● **MATERIAL SHOWN**:
-- -- --

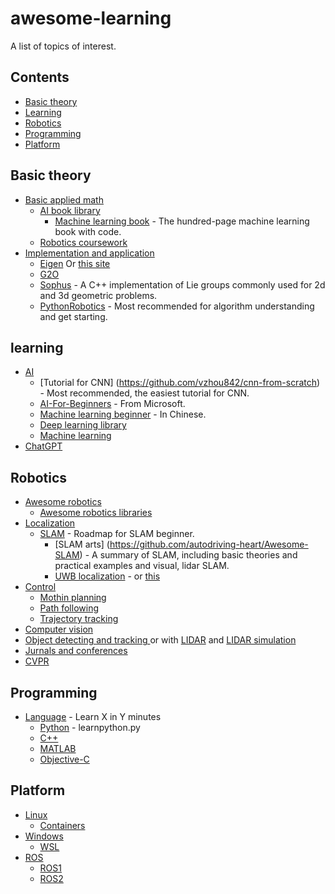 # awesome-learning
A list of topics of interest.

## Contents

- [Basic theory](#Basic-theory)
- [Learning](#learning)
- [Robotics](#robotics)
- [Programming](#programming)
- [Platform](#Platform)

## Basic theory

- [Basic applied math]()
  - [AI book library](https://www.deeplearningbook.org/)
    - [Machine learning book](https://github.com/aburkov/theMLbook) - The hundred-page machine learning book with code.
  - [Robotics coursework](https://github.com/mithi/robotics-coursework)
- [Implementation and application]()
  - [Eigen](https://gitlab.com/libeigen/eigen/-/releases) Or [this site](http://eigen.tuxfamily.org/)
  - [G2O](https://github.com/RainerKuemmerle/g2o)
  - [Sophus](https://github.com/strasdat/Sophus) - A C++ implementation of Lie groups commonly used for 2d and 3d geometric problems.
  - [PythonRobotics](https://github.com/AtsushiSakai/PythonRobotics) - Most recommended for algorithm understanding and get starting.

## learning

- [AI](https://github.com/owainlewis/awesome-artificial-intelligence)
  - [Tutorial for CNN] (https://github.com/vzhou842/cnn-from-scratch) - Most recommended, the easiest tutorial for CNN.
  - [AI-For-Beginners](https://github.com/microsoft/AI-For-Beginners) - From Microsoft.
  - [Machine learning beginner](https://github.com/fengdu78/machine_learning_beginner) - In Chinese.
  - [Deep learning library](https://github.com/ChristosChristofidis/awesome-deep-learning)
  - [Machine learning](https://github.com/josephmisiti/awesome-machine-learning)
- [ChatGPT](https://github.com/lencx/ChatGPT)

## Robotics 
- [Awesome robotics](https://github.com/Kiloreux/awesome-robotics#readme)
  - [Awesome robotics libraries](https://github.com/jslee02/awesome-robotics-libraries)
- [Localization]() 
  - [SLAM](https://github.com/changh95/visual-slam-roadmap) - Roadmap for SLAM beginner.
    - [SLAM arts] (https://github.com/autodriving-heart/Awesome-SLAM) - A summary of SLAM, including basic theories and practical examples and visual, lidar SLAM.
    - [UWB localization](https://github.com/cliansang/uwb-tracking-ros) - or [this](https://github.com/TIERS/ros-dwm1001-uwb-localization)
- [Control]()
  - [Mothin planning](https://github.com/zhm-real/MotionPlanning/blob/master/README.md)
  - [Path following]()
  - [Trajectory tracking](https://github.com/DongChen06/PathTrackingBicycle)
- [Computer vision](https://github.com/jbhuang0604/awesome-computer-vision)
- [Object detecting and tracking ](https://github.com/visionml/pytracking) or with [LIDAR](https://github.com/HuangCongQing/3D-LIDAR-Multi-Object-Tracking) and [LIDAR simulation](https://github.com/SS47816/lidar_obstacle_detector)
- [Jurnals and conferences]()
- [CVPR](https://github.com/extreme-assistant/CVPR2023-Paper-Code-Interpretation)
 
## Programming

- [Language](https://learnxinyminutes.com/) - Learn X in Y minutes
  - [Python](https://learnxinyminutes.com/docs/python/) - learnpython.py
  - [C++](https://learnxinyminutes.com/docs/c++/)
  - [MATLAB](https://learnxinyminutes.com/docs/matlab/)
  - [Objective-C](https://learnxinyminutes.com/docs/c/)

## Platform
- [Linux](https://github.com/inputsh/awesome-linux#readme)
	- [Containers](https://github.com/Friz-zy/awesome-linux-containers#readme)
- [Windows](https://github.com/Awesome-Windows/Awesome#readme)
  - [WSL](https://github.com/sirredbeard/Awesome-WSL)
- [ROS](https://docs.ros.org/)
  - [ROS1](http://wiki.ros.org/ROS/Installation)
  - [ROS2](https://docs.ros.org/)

-- -- --

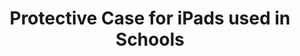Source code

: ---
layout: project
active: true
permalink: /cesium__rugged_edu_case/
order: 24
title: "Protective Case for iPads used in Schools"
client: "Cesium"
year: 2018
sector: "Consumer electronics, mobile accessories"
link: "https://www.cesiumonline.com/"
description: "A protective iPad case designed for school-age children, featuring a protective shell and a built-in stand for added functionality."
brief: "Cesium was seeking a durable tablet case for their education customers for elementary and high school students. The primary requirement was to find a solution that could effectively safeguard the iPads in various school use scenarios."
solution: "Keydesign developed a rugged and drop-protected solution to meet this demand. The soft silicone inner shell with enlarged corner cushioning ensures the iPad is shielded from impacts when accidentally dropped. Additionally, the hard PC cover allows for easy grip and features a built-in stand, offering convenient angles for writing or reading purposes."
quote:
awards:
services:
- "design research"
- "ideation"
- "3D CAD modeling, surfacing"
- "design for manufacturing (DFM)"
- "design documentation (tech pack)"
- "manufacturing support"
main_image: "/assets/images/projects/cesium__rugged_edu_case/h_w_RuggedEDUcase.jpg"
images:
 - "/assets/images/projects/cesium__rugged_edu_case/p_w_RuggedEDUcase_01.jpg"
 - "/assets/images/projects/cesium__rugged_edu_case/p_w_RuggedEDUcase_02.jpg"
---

-- -- --

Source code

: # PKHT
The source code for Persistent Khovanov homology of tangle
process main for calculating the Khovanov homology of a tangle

-- -- --

● **WORK REQUIRED**: In the data above, find each line where the string "learnxinyminutes" appears, then copy it.

● **RESPONSE**:
- [Language](https://learnxinyminutes.com/) - Learn X in Y minutes
  - [Python](https://learnxinyminutes.com/docs/python/) - learnpython.py
  - [C++](https://learnxinyminutes.com/docs/c++/)
  - [MATLAB](https://learnxinyminutes.com/docs/matlab/)
  - [Objective-C](https://learnxinyminutes.com/docs/c/)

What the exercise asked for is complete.